_THE PROBLEM_: Output every entry below exactly as it is written.

_INFORMATION SUPPLIED_:
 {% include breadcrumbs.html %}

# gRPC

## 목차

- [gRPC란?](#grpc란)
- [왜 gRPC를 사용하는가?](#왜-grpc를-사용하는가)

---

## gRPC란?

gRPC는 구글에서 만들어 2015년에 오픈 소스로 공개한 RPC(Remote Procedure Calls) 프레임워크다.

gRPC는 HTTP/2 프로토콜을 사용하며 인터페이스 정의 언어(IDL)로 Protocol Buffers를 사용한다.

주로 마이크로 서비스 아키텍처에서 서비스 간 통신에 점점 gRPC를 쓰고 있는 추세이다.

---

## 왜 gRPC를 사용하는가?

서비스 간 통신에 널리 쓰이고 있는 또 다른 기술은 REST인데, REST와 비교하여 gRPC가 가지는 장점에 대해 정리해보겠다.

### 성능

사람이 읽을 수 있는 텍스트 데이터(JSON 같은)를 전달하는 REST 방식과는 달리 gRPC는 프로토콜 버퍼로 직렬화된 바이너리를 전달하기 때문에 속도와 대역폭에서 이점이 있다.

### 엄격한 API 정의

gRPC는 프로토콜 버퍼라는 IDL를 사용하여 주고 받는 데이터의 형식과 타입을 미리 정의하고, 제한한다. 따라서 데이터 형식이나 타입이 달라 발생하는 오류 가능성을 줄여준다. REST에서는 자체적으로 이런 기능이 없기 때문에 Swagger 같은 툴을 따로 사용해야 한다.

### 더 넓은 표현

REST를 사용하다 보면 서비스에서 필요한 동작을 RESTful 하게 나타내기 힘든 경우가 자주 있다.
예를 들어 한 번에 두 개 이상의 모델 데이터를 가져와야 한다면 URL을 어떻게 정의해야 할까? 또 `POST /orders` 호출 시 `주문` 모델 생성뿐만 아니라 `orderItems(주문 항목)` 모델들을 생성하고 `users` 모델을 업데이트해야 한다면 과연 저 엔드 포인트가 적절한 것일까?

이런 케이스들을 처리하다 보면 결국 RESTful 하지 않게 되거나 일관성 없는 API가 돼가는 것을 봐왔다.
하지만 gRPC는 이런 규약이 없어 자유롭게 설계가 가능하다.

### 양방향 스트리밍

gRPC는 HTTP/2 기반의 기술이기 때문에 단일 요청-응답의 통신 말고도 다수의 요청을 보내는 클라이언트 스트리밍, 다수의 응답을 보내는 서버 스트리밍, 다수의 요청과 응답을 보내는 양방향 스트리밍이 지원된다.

_RESPONSE AREA_:
 {% include breadcrumbs.html %}

# gRPC

## 목차

- [gRPC란?](#grpc란)
- [왜 gRPC를 사용하는가?](#왜-grpc를-사용하는가)

---

## gRPC란?

gRPC는 구글에서 만들어 2015년에 오픈 소스로 공개한 RPC(Remote Procedure Calls) 프레임워크다.

gRPC는 HTTP/2 프로토콜을 사용하며 인터페이스 정의 언어(IDL)로 Protocol Buffers를 사용한다.

주로 마이크로 서비스 아키텍처에서 서비스 간 통신에 점점 gRPC를 쓰고 있는 추세이다.

---

## 왜 gRPC를 사용하는가?

서비스 간 통신에 널리 쓰이고 있는 또 다른 기술은 REST인데, REST와 비교하여 gRPC가 가지는 장점에 대해 정리해보겠다.

### 성능

사람이 읽을 수 있는 텍스트 데이터(JSON 같은)를 전달하는 REST 방식과는 달리 gRPC는 프로토콜 버퍼로 직렬화된 바이너리를 전달하기 때문에 속도와 대역폭에서 이점이 있다.

### 엄격한 API 정의

gRPC는 프로토콜 버퍼라는 IDL를 사용하여 주고 받는 데이터의 형식과 타입을 미리 정의하고, 제한한다. 따라서 데이터 형식이나 타입이 달라 발생하는 오류 가능성을 줄여준다. REST에서는 자체적으로 이런 기능이 없기 때문에 Swagger 같은 툴을 따로 사용해야 한다.

### 더 넓은 표현

REST를 사용하다 보면 서비스에서 필요한 동작을 RESTful 하게 나타내기 힘든 경우가 자주 있다.
예를 들어 한 번에 두 개 이상의 모델 데이터를 가져와야 한다면 URL을 어떻게 정의해야 할까? 또 `POST /orders` 호출 시 `주문` 모델 생성뿐만 아니라 `orderItems(주문 항목)` 모델들을 생성하고 `users` 모델을 업데이트해야 한다면 과연 저 엔드 포인트가 적절한 것일까?

이런 케이스들을 처리하다 보면 결국 RESTful 하지 않게 되거나 일관성 없는 API가 돼가는 것을 봐왔다.
하지만 gRPC는 이런 규약이 없어 자유롭게 설계가 가능하다.

### 양방향 스트리밍

gRPC는 HTTP/2 기반의 기술이기 때문에 단일 요청-응답의 통신 말고도 다수의 요청을 보내는 클라이언트 스트리밍, 다수의 응답을 보내는 서버 스트리밍, 다수의 요청과 응답을 보내는 양방향 스트리밍이 지원된다.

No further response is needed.